Work task: Every line in the data below that has the word "description" should be returned.
START Available data
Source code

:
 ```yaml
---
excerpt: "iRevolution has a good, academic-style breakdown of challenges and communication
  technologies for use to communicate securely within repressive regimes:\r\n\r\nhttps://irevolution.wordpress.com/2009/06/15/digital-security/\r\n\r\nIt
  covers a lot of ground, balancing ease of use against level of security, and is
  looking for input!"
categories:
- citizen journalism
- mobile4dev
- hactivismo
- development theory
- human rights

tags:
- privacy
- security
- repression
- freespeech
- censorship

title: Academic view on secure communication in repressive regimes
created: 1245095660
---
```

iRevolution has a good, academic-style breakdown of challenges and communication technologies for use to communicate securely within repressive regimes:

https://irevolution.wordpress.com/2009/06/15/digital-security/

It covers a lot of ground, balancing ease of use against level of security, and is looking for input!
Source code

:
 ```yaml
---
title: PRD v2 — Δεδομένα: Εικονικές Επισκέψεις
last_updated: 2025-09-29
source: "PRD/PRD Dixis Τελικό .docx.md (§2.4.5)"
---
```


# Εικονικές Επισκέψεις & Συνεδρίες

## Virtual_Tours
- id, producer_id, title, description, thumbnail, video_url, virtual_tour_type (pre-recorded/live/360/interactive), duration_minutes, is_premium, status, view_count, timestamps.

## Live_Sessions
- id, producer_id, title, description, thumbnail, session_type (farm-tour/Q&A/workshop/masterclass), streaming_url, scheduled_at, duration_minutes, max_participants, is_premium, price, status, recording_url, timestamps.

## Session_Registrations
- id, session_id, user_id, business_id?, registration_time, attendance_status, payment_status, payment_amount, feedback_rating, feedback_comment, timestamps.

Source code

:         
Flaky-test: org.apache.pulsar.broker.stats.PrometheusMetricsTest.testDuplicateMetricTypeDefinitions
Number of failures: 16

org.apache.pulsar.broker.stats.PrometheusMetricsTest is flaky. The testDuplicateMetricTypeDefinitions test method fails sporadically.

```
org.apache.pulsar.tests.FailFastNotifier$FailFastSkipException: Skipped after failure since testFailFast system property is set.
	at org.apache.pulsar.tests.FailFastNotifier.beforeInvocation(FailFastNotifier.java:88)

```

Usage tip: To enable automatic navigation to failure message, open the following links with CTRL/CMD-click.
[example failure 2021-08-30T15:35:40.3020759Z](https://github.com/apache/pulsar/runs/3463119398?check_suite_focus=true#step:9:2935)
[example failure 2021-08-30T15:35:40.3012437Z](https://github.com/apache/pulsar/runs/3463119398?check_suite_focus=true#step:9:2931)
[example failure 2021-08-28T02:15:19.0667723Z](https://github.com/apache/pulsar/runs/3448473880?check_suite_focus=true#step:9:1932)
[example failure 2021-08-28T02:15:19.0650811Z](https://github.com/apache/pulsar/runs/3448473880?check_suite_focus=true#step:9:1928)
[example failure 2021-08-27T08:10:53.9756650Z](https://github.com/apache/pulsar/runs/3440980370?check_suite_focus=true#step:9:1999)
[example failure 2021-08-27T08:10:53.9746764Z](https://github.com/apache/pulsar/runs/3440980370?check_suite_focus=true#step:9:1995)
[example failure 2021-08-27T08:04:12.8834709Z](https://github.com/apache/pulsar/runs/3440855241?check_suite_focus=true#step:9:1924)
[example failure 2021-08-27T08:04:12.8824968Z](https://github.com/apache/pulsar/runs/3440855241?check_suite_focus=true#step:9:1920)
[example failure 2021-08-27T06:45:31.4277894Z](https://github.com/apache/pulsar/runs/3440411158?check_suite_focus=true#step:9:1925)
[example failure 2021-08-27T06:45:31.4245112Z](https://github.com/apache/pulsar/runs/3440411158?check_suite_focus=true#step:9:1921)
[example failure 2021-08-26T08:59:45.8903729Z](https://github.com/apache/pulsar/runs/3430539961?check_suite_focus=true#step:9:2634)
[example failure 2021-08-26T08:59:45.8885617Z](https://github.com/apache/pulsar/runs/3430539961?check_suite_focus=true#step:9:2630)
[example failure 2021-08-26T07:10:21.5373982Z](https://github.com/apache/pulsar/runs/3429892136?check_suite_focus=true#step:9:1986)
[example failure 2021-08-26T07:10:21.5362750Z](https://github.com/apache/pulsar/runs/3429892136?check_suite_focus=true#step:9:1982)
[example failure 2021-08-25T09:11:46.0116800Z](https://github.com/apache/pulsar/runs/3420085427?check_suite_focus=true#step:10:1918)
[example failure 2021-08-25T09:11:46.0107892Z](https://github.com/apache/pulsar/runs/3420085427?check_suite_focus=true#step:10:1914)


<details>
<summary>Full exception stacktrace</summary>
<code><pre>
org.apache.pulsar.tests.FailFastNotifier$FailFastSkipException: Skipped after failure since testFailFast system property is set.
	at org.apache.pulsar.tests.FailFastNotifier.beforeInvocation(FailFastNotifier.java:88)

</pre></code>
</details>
END Available data
Task output:
- id, producer_id, title, description, thumbnail, video_url, virtual_tour_type (pre-recorded/live/360/interactive), duration_minutes, is_premium, status, view_count, timestamps.
- id, producer_id, title, description, thumbnail, session_type (farm-tour/Q&A/workshop/masterclass), streaming_url, scheduled_at, duration_minutes, max_participants, is_premium, price, status, recording_url, timestamps.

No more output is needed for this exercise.